=== THE DATA ===

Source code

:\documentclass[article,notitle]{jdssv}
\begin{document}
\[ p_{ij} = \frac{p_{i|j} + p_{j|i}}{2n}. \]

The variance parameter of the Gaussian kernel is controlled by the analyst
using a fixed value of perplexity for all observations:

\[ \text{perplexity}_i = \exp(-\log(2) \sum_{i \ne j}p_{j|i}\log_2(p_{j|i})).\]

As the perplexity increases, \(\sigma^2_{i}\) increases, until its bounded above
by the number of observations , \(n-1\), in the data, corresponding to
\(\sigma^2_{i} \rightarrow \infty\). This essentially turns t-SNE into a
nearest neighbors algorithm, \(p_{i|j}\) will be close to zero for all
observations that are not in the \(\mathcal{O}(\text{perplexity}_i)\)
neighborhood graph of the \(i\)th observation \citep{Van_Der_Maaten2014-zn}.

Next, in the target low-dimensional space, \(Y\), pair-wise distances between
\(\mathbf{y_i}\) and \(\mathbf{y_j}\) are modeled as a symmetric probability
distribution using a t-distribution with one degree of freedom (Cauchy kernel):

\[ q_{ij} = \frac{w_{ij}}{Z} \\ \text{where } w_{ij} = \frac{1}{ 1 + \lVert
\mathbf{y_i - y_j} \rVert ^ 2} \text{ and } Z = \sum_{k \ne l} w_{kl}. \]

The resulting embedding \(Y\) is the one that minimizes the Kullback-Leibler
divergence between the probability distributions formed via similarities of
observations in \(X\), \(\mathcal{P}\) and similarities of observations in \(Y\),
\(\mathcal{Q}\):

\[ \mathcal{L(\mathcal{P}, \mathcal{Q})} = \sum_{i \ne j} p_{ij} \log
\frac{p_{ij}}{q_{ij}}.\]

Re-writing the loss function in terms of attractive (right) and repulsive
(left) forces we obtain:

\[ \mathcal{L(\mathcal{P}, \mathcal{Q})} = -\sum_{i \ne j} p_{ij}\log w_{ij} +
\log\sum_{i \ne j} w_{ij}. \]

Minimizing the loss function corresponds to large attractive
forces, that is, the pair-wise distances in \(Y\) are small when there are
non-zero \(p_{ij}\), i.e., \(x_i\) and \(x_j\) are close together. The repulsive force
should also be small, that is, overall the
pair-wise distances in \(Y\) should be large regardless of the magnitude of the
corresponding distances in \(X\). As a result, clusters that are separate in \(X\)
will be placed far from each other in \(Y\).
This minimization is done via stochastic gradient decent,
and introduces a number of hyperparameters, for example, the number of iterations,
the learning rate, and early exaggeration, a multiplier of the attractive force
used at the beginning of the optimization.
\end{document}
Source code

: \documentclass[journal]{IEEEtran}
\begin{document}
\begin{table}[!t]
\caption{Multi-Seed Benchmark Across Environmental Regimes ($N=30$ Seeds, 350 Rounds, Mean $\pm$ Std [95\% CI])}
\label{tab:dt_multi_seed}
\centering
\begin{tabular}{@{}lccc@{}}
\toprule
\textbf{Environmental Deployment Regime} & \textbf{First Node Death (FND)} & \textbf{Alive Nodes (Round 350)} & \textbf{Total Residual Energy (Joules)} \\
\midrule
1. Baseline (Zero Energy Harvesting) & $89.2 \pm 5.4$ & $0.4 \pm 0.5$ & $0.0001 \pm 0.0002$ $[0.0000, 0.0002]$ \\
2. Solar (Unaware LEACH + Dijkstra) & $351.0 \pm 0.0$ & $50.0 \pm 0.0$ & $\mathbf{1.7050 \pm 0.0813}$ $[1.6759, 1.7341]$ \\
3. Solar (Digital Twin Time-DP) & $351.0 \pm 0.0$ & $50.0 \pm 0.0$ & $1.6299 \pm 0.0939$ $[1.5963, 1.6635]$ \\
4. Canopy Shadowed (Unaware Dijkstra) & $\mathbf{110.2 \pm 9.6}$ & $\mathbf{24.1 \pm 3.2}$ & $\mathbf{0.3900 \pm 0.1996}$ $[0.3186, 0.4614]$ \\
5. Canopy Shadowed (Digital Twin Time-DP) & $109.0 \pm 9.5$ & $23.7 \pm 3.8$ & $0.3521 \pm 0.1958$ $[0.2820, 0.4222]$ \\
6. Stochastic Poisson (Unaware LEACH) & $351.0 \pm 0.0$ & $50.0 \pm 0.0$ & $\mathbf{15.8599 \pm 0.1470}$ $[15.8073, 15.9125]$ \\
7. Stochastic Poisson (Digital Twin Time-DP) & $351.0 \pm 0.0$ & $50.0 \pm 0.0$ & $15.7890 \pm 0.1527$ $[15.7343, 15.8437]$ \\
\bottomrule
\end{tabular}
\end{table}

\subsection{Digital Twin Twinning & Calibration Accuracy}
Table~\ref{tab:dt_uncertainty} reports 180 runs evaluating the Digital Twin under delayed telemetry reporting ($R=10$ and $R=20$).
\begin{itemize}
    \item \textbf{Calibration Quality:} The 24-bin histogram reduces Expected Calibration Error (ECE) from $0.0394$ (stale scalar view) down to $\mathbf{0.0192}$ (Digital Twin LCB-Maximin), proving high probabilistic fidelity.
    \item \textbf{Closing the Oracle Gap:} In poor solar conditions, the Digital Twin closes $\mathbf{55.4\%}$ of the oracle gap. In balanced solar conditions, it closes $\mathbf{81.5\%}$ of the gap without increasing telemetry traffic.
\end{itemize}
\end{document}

===

== WORK ORDER ==
Copy exactly the lines above, starting at the opening line and finishing at the line in which "divergence between the" occurs.

== ANSWER ==
Source code

:\documentclass[article,notitle]{jdssv}
\begin{document}
\[ p_{ij} = \frac{p_{i|j} + p_{j|i}}{2n}. \]

The variance parameter of the Gaussian kernel is controlled by the analyst
using a fixed value of perplexity for all observations:

\[ \text{perplexity}_i = \exp(-\log(2) \sum_{i \ne j}p_{j|i}\log_2(p_{j|i})).\]

As the perplexity increases, \(\sigma^2_{i}\) increases, until its bounded above
by the number of observations , \(n-1\), in the data, corresponding to
\(\sigma^2_{i} \rightarrow \infty\). This essentially turns t-SNE into a
nearest neighbors algorithm, \(p_{i|j}\) will be close to zero for all
observations that are not in the \(\mathcal{O}(\text{perplexity}_i)\)
neighborhood graph of the \(i\)th observation \citep{Van_Der_Maaten2014-zn}.

Next, in the target low-dimensional space, \(Y\), pair-wise distances between
\(\mathbf{y_i}\) and \(\mathbf{y_j}\) are modeled as a symmetric probability
distribution using a t-distribution with one degree of freedom (Cauchy kernel):

\[ q_{ij} = \frac{w_{ij}}{Z} \\ \text{where } w_{ij} = \frac{1}{ 1 + \lVert
\mathbf{y_i - y_j} \rVert ^ 2} \text{ and } Z = \sum_{k \ne l} w_{kl}. \]

The resulting embedding \(Y\) is the one that minimizes the Kullback-Leibler
divergence between the probability distributions formed via similarities of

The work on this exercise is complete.